I've developed a NiFi flow prototype for data ingestion in HDFS. Now I would like to improve the overall performances but it seems I cannot really move forward.

The flow takes in input csv files (each row has 80 fields), split them at row level, applies some transformations to the fields (using 4 custom processors executed sequentially), buffers the new rows into csv files, outputs them into HDFS. I've developed the processors in such a way the content of the flow file is accessed only once when each individual record is read and its fields are moved to flowfile attributes. Tests have been performed on a amazon EC2 m4.4xlarge instance (16 cores CPU, 64 GB RAM).

This is what I tried so far:

Moved the flowfile repository and the content repository on different SSD drives
Moved the provenance repository in memory (NiFi could not keep up with the events rate)
Configuring the system according to the configurationbest practices
I've tried assigning multiple threads to each of the processors in order to reach different numbers of total threads
I've tried increasing the nifi.queue.swap.threshold and setting backpressure to never reach the swap limit
Tried different JVM memory settings from 8 up to 32 GB (in combination with the G1GC)
I've tried increasing the instance specifications, nothing changes

From the monitoring I've performed it looks like disks are not the bottleneck (they are basically idle a great part of the time, showing the computation is actually being performed in-memory) and the average CPU load is below 60%. The most I can get is 215k rows/minute, which is 3,5k rows/second. In terms of size, it's just 4,7 MB/s. I am aiming to something definitely greater than this. Just as a comparison, I created a flow that reads a file, splits it in rows, merges them together in blocks and outputs on disk. Here I get 12k rows/second, or 17 MB/s. Doesn't look surprisingly fast too and let me think that probably I am doing something wrong. Does anyone has suggestions about how to improve the performances? How much will I benefit from running NiFi on cluster instead of growing with the instance specs?
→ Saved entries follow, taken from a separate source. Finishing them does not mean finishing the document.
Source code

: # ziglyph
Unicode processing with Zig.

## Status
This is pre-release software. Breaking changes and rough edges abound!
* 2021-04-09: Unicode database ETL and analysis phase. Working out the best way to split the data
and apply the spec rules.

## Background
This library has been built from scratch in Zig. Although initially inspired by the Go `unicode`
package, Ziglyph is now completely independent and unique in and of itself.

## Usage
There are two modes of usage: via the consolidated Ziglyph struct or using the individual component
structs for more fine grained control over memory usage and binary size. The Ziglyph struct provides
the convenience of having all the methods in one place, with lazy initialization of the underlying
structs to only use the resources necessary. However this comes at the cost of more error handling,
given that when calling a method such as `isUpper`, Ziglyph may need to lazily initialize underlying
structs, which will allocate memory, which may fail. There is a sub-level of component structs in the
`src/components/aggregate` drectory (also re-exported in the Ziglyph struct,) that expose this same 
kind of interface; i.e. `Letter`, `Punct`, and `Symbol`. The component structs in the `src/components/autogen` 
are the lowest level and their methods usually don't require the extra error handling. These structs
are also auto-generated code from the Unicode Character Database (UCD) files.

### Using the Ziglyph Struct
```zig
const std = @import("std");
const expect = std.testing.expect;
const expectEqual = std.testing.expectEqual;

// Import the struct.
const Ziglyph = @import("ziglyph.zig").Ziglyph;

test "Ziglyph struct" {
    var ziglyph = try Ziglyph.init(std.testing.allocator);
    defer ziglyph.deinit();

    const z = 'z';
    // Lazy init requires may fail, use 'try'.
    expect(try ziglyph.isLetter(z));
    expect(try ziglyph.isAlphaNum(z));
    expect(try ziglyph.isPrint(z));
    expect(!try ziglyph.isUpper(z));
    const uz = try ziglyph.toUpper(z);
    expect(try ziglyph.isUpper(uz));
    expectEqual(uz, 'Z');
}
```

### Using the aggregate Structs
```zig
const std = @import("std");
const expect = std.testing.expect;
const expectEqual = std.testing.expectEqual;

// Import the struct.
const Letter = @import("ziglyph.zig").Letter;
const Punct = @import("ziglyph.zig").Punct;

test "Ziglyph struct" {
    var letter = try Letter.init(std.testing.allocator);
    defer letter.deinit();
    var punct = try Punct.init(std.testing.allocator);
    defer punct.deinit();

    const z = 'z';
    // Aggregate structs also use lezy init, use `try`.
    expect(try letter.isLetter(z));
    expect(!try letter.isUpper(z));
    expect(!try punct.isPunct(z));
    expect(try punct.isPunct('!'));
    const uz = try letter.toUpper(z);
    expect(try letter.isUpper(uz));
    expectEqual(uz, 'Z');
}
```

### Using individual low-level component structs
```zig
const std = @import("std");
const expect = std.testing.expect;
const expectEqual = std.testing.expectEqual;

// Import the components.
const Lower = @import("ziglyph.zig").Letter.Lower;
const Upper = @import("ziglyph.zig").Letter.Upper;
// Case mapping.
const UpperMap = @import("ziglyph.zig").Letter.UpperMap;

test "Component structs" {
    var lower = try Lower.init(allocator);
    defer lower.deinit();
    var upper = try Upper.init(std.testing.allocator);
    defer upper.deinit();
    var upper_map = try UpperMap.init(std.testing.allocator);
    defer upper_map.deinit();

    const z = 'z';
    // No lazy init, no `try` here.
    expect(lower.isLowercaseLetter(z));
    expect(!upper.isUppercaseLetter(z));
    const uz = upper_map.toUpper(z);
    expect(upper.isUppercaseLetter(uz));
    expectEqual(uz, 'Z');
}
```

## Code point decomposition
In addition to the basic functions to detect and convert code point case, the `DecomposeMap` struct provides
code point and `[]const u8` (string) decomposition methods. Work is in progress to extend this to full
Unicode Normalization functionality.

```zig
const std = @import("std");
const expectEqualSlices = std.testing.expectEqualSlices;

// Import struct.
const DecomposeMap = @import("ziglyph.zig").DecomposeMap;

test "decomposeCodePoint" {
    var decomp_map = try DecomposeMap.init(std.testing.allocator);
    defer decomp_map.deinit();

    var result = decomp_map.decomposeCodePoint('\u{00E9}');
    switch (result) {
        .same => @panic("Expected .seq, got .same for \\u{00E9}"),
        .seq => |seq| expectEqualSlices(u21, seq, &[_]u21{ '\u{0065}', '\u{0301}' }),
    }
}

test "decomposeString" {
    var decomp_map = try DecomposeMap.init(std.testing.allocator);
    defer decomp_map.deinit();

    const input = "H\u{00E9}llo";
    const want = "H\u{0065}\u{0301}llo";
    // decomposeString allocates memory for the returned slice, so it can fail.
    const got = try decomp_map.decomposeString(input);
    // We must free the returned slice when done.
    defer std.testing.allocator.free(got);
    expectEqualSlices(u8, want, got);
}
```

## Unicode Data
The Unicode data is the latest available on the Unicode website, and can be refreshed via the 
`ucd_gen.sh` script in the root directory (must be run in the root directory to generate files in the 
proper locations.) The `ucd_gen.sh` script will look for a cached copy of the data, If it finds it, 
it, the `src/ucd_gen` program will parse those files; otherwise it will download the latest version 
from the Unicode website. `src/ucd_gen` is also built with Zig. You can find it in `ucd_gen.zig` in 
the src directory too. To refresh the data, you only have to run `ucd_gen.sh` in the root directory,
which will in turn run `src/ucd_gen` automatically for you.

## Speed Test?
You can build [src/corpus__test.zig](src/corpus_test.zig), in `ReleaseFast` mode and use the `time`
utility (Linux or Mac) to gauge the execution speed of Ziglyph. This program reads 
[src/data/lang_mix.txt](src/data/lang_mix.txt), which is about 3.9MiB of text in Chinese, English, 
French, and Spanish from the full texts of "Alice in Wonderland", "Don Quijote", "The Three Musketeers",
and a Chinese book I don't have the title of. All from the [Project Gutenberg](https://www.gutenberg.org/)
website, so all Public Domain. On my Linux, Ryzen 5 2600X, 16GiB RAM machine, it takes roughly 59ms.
Thank you all

riccardo_iacomi · ‎10-18-2016

Hi everybody!

I would like to share how my scenario has developed in case someone will have similar issues.

As a brief recap, my task was to design a rather simple flow to process csv data, apply some transformations to some of its fields, output them to Hive. As everybody I had some performance requirements, but in general you want to create a flow as fast as possible.

My original design was to deal with the csv file at record-level. Files would have been split up to single lines, fields ingested in NiFi as flowfile attributes, processed by custom processors, then finally buffered together and sent to HDFS. The main reason why I initially designed it this way was to try to perform the computation entirely in memory, as flowfile attributes are stored in memory (given that flowfiles in the queues are below a configurable threshold). This seemed to me the fastest way. Some takeaways from the learning process of a relatively newbie NiFi user:

The basic work unit that you choose at design time has a huge impact in terms of latency/throughput. Seems like a obvious thing (was not clear to me it could have this impact on the performances), but if you want high throughput you should consider batching things together. On the other hand, small work unit get processed faster and give to you better latency. I thought that having single csv rows would have been a compromise between the two, but I was wrong. Really wrong. Batching rows together, and still processing them in memory, I got almost a 3x performance gain, but still was not enough given that the flow processed only 10MB/s.
Splitting and merging is very costly. As @mpayne wrote, things probably are going to improve, but if you are not forced to split the input, you will get a significant performance gain.
Flowfile attribute processing should be limited to few aspects, and not adopted as a way to ingest data into NiFi for further processing. After some performance gains with batching, I tried to increase the speed of the flow allocating multiple threads to processors. I was not able to achieve any improvement. This generated instead a really huge GC problem, which I reported in this question. After some time studying G1, and with some help from S.O. folks, I discovered that basically the issue could not be solved (or at least easily), since I had a huge live data set in memory that could not be collected by the garbage collector and that led to continuous full GCs. Thanks to @jwitt I started developing a "classic" flow which simply read flowfiles content instead of attributes, in which we batch rows together as work unit (maybe I overthougth the flow design a little bit at the beginning 😄 ).
With this new design I managed to get almost 55MB/s of throughput with a single machine. I don't think that this is bad, since csv records have 80 field each, and that the code has not been profiled. Adding more processing to the data I probably will see this value lower, but I think that I am in a sweet spot to eventually get a fast NiFi flow.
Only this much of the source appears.